Sony Chairman Howard Stringer is showing both teeth and scientific breakthrough. In a recent interview with The Guardian, Stringer was exuberant over the PlayStation 3's recent one-week triumph over Nintendo Wii in Japanese hardware sales. "I'm happy the Wii seems to be running a bit short of hardware," he said, before following up with the quip that the PS3 "will come into its own because its [high-end games] are infinitely more fun, demanding and exciting."

Infinitely more fun, you say? So how does one define infinite fun? Let's arbitrarily assign Wii games with a base number, we'll call 'W.' For conversion purposes, we'll let W equate to one anti-meh. Infinity itself is an abstract notion that we can obtain through various roundabout methods. For example, take the limit as 'n' approaches 0 of anti-meh divided by 'n.' (You can't directly divide by zero without the power of the Cell processor.)

This approach works for all scalars of anti-meh: oh, gee whiz, golly, awesome, sweet, wow, etc., which is convenient if a Wii game really is fun, then we can apply the limit (let's arbitrarily call it the "Sony limit") and obtain infinity, knocking the wind out of Nintendo's fun factor.

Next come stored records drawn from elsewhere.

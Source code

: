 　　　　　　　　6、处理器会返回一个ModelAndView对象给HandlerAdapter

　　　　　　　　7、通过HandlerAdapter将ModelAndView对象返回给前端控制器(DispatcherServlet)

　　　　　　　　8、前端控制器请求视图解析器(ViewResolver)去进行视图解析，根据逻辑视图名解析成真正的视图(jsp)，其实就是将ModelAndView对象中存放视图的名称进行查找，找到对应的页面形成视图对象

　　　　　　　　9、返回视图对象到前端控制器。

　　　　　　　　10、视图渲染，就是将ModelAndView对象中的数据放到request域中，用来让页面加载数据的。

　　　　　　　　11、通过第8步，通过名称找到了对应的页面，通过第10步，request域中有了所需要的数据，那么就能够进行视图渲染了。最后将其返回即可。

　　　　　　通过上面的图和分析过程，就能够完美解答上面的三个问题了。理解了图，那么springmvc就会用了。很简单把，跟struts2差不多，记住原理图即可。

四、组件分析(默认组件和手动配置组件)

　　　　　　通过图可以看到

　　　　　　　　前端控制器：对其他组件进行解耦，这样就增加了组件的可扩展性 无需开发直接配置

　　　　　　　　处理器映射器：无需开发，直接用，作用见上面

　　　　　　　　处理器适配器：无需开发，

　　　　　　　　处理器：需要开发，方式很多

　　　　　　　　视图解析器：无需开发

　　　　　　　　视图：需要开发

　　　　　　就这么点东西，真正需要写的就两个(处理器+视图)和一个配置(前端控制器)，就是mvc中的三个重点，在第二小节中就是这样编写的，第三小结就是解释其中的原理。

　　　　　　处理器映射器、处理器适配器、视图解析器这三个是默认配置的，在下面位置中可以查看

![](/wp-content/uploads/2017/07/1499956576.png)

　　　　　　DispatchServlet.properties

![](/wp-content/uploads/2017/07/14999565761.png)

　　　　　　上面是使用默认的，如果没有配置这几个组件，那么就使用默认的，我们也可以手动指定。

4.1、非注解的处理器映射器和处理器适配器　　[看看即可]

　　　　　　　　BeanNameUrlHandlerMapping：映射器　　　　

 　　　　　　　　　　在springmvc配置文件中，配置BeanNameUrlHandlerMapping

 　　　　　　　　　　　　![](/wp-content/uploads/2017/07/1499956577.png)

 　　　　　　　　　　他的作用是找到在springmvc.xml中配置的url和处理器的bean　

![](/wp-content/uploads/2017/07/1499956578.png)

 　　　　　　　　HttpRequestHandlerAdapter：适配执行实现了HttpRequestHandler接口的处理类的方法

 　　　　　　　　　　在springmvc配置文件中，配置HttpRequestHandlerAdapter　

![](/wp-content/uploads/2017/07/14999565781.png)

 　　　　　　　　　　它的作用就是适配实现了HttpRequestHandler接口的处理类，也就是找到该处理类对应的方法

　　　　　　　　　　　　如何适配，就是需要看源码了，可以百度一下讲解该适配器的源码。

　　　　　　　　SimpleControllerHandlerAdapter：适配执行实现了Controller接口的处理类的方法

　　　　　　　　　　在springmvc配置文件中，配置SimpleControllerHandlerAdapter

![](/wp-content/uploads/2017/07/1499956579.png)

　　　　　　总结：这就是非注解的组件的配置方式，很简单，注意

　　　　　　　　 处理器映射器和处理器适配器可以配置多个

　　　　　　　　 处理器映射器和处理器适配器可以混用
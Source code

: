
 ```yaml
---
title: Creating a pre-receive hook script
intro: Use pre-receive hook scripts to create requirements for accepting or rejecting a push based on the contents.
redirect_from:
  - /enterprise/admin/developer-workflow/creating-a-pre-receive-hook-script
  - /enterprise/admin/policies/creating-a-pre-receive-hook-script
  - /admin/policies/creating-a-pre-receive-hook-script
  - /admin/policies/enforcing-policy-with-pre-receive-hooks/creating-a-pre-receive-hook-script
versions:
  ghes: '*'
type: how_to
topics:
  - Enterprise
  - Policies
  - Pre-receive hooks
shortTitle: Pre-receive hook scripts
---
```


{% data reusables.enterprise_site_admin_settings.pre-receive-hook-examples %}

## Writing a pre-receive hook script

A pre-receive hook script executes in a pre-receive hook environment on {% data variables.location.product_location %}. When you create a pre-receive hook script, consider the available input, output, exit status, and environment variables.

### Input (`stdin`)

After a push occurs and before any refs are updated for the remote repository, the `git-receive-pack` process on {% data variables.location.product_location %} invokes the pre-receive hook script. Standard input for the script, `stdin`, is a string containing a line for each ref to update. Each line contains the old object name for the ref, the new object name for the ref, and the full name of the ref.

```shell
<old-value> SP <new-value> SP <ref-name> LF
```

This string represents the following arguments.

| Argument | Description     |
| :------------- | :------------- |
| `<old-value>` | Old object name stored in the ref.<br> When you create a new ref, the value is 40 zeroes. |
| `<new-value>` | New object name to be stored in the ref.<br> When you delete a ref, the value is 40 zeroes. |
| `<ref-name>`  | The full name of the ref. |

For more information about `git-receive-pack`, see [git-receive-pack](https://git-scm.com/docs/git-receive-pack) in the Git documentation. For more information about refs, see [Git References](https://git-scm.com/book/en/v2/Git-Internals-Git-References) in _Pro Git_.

There are more accurate ways to obtain infinity, and we hear the Cell processor is actually capable of computing infinity directly to the nearest thousandth decimal place. As for the Wii, we heard from an independent source that the little console couldn't even handle two finite series duct tape together. It just kept waving its hands in the air hoping to fudge the right answer.